Following the show, my friend and I went to The Willow restaurant for after show drinks and snacks. Soon after the cast of the show came into the restaurant and invited us into the back of the restaurant to joined them. So we did. I helped the producer of the show, who my friend knew from doing improv classes at Second City in Toronto. We sat down next to each other with two seats across from us.

Two ladies, around my parents age, walked in and sat down accross from us. The producer recognized one of them immediately and struck up a conversation. I sat in awe at the lady sitting directly across the table from me.

She looked through the menu and looked at me and said "would you like to split some calimari?"

I was flabergasted, her was a person that most Canadian's admired (heck... a Juno and slab with your name on it on Canada's Walk a Fame with your name on it might make you famous) and she would choose the only seafood on the menu.

"I'm not one for seafood," I told her.

She offered the rest of the table to split Calimari.

I split my potato wedges with everyone else. I got asked by the lady sitting directly across the table if I had a nutritious dinner that night considering the potato wedges were high in calories.

I smiled and replied that I had a nice medium peporoni pizza.

The lady looked at me and asked "What would your mother think?"

I replied, with a smile "She would say: If you have the metabolism, why not?"

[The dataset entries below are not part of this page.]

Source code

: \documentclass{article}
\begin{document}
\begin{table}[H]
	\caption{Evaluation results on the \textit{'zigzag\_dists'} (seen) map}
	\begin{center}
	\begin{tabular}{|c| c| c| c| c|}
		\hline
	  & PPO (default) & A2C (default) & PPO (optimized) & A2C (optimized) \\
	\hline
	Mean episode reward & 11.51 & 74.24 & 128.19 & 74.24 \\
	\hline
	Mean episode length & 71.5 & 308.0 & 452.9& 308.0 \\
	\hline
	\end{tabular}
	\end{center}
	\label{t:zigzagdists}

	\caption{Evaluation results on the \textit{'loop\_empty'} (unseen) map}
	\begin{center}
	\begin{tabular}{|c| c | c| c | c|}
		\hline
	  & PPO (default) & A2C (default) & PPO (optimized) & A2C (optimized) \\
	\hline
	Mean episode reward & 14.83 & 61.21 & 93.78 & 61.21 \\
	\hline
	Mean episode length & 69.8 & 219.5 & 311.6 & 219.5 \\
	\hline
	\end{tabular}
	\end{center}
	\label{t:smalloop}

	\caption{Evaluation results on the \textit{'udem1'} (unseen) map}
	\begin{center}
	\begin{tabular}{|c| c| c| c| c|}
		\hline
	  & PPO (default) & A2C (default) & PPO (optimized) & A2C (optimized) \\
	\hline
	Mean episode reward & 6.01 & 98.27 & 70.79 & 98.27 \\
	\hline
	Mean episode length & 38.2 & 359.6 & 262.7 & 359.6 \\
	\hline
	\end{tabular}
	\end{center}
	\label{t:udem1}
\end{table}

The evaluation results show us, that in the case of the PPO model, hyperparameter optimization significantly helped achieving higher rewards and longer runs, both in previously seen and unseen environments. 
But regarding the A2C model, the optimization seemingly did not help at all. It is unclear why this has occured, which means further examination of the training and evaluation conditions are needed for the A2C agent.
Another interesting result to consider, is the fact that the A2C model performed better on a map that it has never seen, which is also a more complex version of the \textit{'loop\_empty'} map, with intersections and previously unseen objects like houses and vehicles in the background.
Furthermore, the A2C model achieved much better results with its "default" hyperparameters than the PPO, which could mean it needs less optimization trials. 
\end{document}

The lady laughed for a bit and the conversation continued on.

I left about 11:30 P.M. from the restaurant and took the subway and VIVA bus home. I was beaming the entire way thinking about who I had drinks with.

Who was it?

None other than Royal Canadian Air Farce's own Luba Goy.


  1. awesome but aren't you a bit young for her?

    Mike the toy boy hmmmmm...(=:

  2. What a cool night!! You must've floated on air for days.

  3. I was floating on air for days.

    I went home saying over and over again:

    "I had beer with Luba Goy...I had beer with Luba Goy..."

    Bill: Yes I'm to young for her as a date :)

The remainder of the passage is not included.